Side effects to expect: Once your system gets back in the swing of cranking out its own hormones again, weird things can occur—such as breast tenderness, moodiness, and then a heavier flow and more painful cramps as you begin to ovulate again. Not everyone experiences these symptoms, but if you do, know that they tend to ease up once your cycle evens out. Other body strangeness could include a ramped-up sex drive and acne breakouts. Now that the Pill is no longer suppressing your natural testosterone production, your body starts making small amounts of this hormone, which contributes to libido and acne, says Minkin.
What to know if you don't want to get pregnant: That infertile "grace period" that supposedly happens in the weeks after stopping oral contraceptives? Uh, that's not a thing. Even though it generally takes three or four days minimum before ovulation will kick in again, theoretically you could produce an egg hours after your last pill, says Minkin. Don't want a baby? Don't take chances. Cover yourself with another method of protection starting with your very first post-pill ride in the saddle.

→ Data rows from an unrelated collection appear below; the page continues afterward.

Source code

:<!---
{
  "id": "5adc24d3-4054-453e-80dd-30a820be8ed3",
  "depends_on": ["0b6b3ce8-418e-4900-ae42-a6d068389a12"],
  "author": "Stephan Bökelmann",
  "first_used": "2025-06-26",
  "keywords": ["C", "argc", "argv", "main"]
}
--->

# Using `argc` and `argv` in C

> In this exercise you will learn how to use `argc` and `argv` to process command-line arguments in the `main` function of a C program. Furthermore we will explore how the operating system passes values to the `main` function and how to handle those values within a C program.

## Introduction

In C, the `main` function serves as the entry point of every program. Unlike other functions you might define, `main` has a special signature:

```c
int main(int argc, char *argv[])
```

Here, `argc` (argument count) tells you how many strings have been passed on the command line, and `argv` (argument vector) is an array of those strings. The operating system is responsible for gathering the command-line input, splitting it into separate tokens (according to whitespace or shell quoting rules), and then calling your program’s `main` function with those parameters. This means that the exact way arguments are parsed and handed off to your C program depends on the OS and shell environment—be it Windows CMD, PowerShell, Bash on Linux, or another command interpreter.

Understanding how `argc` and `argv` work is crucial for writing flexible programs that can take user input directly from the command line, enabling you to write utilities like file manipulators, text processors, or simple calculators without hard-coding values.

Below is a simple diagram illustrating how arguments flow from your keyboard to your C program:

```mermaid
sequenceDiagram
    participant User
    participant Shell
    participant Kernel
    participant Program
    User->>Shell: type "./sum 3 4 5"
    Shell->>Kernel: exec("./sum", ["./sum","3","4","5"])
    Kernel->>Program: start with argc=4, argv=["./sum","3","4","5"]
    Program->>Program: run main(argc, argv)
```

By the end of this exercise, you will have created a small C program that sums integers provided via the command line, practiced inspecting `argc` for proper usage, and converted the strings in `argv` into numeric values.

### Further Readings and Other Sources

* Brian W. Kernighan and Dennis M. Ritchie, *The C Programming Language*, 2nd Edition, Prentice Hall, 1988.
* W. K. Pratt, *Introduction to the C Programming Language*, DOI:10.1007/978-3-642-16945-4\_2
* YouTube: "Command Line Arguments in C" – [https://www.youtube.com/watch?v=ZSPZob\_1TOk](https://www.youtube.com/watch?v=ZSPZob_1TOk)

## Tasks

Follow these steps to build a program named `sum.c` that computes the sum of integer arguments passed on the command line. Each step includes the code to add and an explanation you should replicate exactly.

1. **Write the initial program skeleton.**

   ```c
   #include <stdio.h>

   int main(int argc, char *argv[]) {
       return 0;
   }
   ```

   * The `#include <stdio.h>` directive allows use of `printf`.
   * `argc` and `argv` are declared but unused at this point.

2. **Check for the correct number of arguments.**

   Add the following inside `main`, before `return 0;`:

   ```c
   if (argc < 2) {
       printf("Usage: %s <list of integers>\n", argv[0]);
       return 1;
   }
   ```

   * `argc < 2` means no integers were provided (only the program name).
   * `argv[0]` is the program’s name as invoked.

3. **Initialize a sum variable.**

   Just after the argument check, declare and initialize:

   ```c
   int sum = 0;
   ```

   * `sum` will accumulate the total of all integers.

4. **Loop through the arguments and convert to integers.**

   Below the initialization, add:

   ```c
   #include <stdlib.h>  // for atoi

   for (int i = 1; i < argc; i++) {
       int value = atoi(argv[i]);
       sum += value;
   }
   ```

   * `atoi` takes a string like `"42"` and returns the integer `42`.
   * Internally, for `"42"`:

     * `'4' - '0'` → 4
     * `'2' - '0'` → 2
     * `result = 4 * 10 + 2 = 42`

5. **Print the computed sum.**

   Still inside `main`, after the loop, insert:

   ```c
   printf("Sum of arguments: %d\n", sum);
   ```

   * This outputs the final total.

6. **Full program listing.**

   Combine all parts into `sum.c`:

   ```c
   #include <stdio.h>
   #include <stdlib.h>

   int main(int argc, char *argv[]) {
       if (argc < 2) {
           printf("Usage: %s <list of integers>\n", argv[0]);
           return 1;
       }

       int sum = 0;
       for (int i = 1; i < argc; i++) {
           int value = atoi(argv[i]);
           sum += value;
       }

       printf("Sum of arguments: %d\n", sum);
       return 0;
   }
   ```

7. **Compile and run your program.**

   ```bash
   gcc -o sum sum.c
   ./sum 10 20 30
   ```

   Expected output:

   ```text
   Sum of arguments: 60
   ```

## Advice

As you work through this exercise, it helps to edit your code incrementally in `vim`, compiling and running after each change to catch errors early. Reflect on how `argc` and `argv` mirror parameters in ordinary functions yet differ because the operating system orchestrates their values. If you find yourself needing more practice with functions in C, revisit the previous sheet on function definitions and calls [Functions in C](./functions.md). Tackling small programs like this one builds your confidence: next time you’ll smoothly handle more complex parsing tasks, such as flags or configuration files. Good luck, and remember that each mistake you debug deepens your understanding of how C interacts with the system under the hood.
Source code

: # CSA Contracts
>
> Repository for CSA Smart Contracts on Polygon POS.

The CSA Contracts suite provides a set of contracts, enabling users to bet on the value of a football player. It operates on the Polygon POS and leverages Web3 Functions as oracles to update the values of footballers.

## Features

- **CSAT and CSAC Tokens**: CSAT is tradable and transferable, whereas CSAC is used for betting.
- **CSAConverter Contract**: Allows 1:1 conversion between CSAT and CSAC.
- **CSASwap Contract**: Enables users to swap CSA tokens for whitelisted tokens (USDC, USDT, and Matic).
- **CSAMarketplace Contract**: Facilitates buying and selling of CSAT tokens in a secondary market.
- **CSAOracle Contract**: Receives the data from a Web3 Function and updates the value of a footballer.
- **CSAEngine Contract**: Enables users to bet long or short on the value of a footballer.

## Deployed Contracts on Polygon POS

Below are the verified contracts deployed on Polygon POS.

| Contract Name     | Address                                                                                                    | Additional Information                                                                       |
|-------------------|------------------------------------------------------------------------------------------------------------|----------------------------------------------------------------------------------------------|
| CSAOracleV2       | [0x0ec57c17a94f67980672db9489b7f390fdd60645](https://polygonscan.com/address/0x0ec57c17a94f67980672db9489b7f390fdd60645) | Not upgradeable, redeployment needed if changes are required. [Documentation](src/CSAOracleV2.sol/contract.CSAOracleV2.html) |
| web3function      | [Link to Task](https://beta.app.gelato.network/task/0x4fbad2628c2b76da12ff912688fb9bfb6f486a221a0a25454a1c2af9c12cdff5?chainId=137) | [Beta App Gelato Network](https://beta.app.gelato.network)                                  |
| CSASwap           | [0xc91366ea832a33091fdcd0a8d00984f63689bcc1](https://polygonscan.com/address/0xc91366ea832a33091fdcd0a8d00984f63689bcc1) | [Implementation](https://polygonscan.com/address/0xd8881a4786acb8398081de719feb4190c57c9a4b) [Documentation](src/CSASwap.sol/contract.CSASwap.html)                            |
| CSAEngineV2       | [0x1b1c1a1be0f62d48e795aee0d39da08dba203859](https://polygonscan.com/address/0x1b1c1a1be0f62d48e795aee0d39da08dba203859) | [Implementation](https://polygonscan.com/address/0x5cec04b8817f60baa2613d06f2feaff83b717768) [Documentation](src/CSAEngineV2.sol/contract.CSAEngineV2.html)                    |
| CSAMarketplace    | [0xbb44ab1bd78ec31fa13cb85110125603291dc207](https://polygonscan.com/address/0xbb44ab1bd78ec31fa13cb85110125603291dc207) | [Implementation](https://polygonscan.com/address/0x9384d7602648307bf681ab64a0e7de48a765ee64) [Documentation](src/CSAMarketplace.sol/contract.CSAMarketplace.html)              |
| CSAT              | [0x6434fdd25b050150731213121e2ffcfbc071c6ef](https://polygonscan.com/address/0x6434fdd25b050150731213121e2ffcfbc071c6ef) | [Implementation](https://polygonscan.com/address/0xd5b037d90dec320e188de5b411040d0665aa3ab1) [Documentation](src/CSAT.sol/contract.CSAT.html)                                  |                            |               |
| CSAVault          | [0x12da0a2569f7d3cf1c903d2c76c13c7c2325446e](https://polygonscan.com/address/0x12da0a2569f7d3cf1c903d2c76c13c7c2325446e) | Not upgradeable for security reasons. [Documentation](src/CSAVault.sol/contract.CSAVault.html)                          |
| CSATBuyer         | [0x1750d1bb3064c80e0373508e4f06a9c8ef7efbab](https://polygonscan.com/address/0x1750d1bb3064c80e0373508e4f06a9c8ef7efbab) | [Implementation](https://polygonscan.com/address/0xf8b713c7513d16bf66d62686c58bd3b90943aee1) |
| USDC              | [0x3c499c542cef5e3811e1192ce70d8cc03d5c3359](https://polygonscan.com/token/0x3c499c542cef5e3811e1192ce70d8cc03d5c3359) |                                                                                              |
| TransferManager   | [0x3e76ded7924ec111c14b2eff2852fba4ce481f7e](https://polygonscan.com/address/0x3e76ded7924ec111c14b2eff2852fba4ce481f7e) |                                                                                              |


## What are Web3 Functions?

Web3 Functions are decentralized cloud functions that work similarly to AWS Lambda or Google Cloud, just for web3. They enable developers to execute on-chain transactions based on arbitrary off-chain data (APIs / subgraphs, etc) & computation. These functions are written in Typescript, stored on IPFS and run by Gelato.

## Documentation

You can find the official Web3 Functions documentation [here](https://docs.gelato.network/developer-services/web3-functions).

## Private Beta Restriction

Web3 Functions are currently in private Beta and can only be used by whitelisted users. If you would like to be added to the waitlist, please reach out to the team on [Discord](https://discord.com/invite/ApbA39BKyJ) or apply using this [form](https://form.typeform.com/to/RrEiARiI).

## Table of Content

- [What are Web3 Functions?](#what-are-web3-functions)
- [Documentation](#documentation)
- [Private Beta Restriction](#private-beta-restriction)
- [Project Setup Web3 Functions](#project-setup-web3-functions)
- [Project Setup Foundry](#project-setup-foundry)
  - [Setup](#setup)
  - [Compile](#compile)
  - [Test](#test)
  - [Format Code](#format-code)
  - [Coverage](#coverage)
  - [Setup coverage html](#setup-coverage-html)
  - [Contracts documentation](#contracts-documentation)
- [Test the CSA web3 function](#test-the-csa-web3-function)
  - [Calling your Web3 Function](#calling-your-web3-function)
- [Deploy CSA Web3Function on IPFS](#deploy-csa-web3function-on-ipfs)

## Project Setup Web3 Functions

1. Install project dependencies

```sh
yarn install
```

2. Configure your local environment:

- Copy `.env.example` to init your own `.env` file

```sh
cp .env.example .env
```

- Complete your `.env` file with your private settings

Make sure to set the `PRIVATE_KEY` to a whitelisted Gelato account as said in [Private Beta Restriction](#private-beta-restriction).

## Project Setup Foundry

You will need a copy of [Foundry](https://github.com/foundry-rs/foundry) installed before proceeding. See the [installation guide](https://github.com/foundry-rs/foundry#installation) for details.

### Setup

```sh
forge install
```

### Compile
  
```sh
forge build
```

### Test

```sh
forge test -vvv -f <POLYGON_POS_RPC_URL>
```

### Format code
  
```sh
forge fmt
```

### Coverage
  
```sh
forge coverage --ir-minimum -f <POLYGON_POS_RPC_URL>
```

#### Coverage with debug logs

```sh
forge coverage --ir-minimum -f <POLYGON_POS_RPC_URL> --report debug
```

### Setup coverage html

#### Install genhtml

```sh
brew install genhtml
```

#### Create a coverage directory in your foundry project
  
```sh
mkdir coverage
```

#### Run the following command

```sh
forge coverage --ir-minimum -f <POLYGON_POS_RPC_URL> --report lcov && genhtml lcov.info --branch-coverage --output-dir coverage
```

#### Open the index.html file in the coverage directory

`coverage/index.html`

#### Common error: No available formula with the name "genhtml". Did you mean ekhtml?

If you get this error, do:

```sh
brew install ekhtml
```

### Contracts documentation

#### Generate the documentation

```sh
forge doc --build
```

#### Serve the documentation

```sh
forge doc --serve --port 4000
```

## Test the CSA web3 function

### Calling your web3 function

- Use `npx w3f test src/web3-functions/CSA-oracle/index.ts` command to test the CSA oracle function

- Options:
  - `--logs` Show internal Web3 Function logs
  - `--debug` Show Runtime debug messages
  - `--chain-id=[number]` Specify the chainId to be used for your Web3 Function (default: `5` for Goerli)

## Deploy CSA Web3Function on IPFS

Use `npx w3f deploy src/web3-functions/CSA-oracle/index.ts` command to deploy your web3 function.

What to know if you want to get pregnant: While you might end up knocked up right away, Collins suggests giving your body a few months for ovulation to kick in and your cycle to even out before actively expecting to get a positive pregnancy test.
And this is super important: If you're thinking baby, start taking a prenatal vitamin the same day you stop taking the Pill. Look for one that includes folic acid, the B vitamin proven to prevent certain birth defects that happen in the first month after conception, says Minkin. Even if you're all about eating healthy and are sure you get your folic acid in food, play it safe with a supplement.
How you should quit: Just like ditching birth control pills, you can say sayonara to this flexy, hormone-infused ring anytime of the month, no harm done, says Minkin. But also like the Pill, you'll avoid breakthrough bleeding and stick to your regular schedule if you take your last ring out after three weeks as usual and just never put another one in again.
Side effects to expect: The ring has the same estrogen-progesterone combo as most oral contraceptives; the hormones are simply absorbed directly through your vagina rather than via your intestinal tract. Side effects are what you'd expect: breast sensitivity, mood swings, a heavier flow, breakouts, and more cramping. After your own hormones get back on track, these symptoms will likely even out, generally after a few months. But changes such as a higher sex drive and acne breakouts might be here to stay, since they could be triggered by the natural testosterone your body is now making again, without the hormones in the ring suppressing production.
What to know if you don't want to get pregnant: You need a new contraceptive method as soon as you take out your last ring. If you want a break from hormones and don't want to deal with a doctor visit, condoms are 98 percent effective in preventing pregnancy, says Dr. Minkin. She also suggests an IUD (99 percent effective), even if you're not sure what your future baby plans are. An IUD is hormone-free, so if you were experiencing unwanted side effects from the Pill or ring, you won't see them with your IUD. Plus, you can always have it taken out, says Minkin, should you decide you're ready for mom-hood. If you're not sure what to go with, check in with your ob-gyn, who can give you a run through of birth control options that mesh with your body and lifestyle, says Collins.
What to know if you want to get pregnant: You probably have a three or four-day window at the earliest before ovulation gets going again. But it's normal for ovulation to take longer than that, so don't worry if it takes two or three ring-free cycles before you conceive (and of course, conception can take months or years, especially if you're near 40). In the meantime, make sure you start taking prenatal vitamins with folic acid, says Collins, as soon as your body is ring-free and gearing up for ovulation.